[WHAT YOU HAVE TO DO]
Pick out each line of the records that includes the string "used", and copy it.

Data items:
+--

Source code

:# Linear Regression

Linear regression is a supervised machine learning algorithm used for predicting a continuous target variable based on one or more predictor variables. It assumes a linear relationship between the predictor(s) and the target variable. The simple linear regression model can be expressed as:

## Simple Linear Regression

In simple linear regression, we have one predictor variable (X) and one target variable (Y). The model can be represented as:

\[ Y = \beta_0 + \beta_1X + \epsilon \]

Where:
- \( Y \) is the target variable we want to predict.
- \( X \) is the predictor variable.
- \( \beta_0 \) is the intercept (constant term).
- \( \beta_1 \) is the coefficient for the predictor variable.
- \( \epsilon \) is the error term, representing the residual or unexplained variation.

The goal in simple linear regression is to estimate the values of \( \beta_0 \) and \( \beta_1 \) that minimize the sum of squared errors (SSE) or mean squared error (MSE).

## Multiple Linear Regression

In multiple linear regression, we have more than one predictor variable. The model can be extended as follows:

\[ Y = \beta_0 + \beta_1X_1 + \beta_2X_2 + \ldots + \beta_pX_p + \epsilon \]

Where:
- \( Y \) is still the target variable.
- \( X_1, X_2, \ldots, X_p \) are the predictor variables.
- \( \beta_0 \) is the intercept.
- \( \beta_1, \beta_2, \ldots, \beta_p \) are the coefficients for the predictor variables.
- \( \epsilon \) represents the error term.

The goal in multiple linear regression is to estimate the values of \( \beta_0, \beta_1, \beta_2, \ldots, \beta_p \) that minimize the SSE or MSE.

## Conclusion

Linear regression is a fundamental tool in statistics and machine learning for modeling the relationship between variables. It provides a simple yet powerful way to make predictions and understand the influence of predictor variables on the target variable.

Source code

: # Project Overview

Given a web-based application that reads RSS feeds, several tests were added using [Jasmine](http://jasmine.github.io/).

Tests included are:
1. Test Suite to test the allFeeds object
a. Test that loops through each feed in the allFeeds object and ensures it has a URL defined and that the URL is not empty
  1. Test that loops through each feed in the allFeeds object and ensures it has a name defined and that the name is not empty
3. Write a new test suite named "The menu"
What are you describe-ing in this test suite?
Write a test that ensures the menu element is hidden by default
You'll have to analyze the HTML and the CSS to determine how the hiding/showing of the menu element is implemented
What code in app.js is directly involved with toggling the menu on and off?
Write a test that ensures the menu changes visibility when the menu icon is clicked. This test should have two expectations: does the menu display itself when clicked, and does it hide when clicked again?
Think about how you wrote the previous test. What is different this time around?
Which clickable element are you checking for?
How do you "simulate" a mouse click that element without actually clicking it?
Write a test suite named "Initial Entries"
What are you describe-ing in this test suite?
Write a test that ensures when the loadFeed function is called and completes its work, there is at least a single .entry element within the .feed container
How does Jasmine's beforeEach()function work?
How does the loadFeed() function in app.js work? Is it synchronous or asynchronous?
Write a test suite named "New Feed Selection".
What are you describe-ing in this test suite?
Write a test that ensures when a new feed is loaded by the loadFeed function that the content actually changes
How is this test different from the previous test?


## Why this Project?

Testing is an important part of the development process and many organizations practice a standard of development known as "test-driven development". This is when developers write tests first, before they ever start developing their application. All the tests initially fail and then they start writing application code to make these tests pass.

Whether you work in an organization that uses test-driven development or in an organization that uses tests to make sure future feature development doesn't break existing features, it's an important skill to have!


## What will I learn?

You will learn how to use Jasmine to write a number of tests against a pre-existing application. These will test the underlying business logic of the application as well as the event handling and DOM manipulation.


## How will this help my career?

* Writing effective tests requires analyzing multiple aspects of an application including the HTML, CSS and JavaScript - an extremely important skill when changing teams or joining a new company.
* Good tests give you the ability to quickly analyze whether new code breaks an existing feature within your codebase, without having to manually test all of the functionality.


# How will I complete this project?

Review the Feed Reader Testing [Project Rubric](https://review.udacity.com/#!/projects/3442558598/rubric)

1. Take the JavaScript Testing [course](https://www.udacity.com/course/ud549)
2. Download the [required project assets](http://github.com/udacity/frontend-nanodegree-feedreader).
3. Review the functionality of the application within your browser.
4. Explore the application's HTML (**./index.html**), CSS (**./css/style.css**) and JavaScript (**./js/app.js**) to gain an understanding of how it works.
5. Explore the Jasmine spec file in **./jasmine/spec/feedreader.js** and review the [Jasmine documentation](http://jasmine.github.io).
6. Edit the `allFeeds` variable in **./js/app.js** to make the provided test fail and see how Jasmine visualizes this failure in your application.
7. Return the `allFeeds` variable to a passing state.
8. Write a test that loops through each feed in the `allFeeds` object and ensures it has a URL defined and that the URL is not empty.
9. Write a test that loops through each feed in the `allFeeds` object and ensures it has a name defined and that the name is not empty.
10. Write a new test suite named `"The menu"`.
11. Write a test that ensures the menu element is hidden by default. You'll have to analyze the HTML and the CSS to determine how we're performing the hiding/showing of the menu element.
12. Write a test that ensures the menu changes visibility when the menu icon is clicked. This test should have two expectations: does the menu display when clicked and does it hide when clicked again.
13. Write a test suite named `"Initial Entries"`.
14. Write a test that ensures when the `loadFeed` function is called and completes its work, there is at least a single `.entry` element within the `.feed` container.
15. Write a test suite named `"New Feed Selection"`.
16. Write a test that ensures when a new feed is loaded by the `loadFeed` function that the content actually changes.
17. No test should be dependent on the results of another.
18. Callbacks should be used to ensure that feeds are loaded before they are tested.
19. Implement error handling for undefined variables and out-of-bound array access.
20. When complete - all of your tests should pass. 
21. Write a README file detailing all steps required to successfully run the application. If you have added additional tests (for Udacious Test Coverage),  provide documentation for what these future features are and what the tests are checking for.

+--

[ANSWER TO THIS TASK]
Linear regression is a supervised machine learning algorithm used for predicting a continuous target variable based on one or more predictor variables. It assumes a linear relationship between the predictor(s) and the target variable. The simple linear regression model can be expressed as:
18. Callbacks should be used to ensure that feeds are loaded before they are tested.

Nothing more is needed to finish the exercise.